DIRECTIONS >> Each line of the data that includes the string "users" is to be copied out.

ENTRIES SHOWN >>
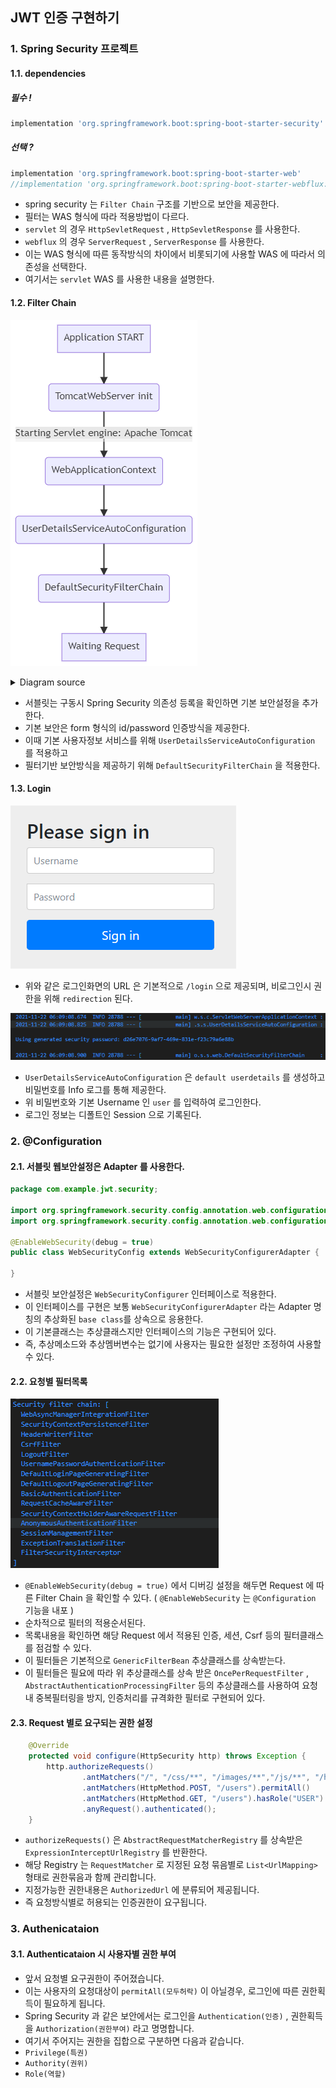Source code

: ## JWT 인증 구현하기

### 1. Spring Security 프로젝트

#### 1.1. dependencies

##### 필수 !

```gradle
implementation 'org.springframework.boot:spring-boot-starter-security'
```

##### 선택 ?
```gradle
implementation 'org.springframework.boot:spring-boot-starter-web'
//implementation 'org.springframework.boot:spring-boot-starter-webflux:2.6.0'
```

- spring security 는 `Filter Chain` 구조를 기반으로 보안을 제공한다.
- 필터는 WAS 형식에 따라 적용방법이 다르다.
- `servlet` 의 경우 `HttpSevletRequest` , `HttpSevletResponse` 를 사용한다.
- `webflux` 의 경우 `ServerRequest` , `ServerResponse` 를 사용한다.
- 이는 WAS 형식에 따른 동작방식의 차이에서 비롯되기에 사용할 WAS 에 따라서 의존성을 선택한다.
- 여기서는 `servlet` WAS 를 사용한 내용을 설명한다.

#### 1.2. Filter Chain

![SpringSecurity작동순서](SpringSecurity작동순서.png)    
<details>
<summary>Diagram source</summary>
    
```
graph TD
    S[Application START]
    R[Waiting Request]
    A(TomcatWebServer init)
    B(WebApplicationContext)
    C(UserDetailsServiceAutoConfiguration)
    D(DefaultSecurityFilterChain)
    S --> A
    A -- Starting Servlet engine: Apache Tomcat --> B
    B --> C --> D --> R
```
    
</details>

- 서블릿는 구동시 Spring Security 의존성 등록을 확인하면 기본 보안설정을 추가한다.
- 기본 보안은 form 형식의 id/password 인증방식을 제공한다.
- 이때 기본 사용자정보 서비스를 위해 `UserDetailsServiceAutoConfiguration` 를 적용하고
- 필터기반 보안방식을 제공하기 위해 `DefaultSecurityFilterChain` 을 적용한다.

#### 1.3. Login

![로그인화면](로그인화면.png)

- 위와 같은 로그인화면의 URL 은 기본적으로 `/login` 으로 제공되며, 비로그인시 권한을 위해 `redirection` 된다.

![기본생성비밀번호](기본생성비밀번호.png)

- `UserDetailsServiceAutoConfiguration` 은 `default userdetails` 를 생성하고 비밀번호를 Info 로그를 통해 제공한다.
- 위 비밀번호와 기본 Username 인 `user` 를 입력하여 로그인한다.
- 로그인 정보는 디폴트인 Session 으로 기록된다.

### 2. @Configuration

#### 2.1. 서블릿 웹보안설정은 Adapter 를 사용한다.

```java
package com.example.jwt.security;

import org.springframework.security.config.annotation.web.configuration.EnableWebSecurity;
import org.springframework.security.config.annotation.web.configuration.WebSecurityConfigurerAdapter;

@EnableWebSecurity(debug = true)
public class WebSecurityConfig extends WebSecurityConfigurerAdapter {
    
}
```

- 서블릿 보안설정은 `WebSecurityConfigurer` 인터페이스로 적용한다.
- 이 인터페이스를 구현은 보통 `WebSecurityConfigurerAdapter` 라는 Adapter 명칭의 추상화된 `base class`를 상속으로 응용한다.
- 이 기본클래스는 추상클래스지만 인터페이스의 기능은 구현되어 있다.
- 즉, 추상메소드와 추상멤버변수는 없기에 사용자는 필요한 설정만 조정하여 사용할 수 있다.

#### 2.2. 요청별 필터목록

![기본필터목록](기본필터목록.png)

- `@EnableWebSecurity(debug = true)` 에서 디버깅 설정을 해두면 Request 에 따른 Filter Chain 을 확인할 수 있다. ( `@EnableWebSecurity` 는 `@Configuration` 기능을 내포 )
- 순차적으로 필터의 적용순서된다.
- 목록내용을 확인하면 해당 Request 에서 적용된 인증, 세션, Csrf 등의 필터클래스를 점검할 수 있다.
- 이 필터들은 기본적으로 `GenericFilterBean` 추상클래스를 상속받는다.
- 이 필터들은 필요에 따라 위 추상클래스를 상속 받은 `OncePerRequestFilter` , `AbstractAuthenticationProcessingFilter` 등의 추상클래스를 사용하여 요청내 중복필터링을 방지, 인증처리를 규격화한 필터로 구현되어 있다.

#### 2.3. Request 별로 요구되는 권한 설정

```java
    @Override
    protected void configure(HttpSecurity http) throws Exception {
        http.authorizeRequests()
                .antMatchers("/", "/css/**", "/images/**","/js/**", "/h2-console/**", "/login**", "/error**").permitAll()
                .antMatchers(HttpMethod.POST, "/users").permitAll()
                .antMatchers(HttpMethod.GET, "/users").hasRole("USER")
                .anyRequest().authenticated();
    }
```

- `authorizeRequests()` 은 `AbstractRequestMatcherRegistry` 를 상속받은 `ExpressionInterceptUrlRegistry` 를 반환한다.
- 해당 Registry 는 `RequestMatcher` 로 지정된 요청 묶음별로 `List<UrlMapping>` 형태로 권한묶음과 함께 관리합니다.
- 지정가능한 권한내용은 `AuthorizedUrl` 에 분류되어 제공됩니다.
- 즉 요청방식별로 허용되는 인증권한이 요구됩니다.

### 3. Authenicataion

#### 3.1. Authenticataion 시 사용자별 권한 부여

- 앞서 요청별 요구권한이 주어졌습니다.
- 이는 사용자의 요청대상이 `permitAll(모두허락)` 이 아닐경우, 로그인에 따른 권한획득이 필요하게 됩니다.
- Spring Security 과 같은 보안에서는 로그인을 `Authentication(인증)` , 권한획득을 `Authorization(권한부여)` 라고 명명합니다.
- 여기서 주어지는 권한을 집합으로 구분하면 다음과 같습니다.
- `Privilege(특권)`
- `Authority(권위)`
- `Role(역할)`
...
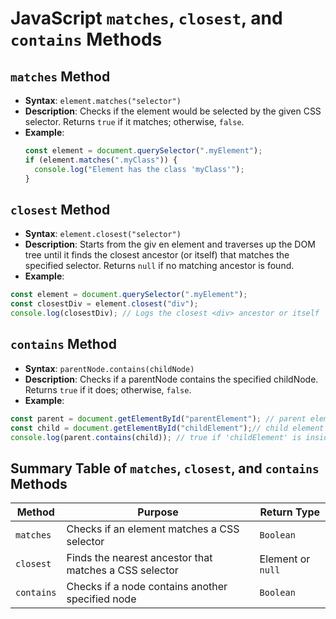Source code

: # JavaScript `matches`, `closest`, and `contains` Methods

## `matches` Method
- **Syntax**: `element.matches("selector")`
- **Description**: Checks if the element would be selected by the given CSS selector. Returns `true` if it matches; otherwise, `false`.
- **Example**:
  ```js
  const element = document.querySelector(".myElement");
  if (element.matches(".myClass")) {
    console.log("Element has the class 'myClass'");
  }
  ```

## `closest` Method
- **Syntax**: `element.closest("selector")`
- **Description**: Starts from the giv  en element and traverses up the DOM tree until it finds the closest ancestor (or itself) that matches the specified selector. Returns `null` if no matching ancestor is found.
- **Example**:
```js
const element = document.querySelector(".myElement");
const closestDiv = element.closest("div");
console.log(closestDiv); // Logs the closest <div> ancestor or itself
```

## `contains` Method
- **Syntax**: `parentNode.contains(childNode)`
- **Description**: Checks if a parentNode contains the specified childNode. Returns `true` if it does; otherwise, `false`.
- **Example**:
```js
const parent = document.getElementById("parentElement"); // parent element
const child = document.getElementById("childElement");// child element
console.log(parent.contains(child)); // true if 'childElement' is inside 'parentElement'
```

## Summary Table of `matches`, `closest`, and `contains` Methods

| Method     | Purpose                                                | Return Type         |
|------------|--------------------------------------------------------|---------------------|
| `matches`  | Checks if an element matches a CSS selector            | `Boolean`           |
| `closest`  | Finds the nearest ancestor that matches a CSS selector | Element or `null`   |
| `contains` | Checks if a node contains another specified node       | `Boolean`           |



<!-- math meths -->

RESPONSE AREA >>
                .antMatchers(HttpMethod.POST, "/users").permitAll()
                .antMatchers(HttpMethod.GET, "/users").hasRole("USER")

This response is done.